Fermenting milkshake IPA

30 hours after pitching yeast, the first signs of fermentation started to show up. The intensity of these signs increased the next two days and after that they slowed down. During those first days beer had a temperature that moved between 18.5ºC (65.3ºF) and 20.5ºC (68.9ºF). We added the first dry hop charge at the fifth day (I know, we should have added it a couple of days before to follow the information we had got for the style). We put 50 g (1.76 oz) of Citra Cryo hops in one hop spider and 50 g (1.76 oz) of Vic Secret pellets in another hop spied and we placed both of them in the fermenter. When we opened it, the krausen was in its last stages. After five days at 18ºC-19ºC (64.4ºF-66.2ºF), we divide the beer in two fractions. The first one, 9 liters (2.38 gallons), was transferred to a PET demijohn, while the other one, of 5 liters (1.32 gallons), went into a PET bottle. We added a second dry hop charge in each one of them, in a mesh bag. 30 g of Galaxy pellets in the first one and 20 g of Galaxy pellets in the second one. The smaller one also received 500 g (1.10 lbs) of previously sliced and frozen mango (we had kept it in the freezer for a few weeks). Both of them were kept in the fermentation chamber set at 18.5ºC(65.3ºF) for a few days. We proceeded to bottle the bigger fraction five days later.

Trub in the bottom of the demijohn

First of all, we added part of the vodka in which we had kept two vanilla beans. As we didn’t have enough bottles for the full volume, we transferred half of it to a mini keg where we were going to force carbonate with CO2 after one night in the fridge. In the other half we added some sugar syrup, previously boiled, to get about 2.2 volumes of CO2 in the final beer. We got 9 33 cL (12 fl. oz) bottles apart from the mini keg. Final gravity was 1.022 (a high value because Saccharomyces yeasts can metabolize lactose), with an ABV of 5.6%.

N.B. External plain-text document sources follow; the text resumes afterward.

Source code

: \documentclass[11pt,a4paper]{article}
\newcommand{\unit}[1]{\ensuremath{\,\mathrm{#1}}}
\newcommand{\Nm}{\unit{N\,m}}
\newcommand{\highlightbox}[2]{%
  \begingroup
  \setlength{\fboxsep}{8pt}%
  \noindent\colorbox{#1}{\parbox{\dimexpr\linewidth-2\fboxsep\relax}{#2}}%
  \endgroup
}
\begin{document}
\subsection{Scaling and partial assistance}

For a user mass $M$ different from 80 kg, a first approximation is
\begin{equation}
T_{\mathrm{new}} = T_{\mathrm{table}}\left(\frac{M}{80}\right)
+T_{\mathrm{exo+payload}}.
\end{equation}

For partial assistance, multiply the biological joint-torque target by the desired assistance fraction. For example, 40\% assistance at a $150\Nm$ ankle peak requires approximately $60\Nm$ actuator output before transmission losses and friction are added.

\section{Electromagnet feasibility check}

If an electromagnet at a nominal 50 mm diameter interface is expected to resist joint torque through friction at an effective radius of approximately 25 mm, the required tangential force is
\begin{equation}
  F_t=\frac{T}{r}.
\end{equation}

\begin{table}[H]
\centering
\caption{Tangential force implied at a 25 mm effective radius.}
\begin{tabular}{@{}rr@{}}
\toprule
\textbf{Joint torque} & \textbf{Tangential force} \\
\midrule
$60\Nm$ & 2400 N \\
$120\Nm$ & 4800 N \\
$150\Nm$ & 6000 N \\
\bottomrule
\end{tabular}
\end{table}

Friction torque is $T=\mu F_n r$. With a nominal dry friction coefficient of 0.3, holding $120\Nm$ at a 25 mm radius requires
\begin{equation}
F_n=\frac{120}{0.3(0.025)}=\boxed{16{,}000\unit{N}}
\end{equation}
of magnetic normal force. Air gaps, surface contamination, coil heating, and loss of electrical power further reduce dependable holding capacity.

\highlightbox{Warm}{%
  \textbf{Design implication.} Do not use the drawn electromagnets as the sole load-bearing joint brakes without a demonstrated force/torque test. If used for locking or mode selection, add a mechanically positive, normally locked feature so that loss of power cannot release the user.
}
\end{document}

I should tell you know how we follow the process with the smaller fraction, but as any homebrewer knows, things don’t always go as expected. In this occasion, while this part was there with the dry hop and the fruit, we weren’t able to get some time to bottle it. Days passed by and when we finally find some time to do it, a few weeks later, I took a sip and it was enough to discard it down the drain. Too astringent, even a little bit sour, no aroma,… not drinkable at all. We will have to wait to a future brew to try something similar. But well, one thing is for sure, we will tell you how the firs part of the beer turned out in a future post.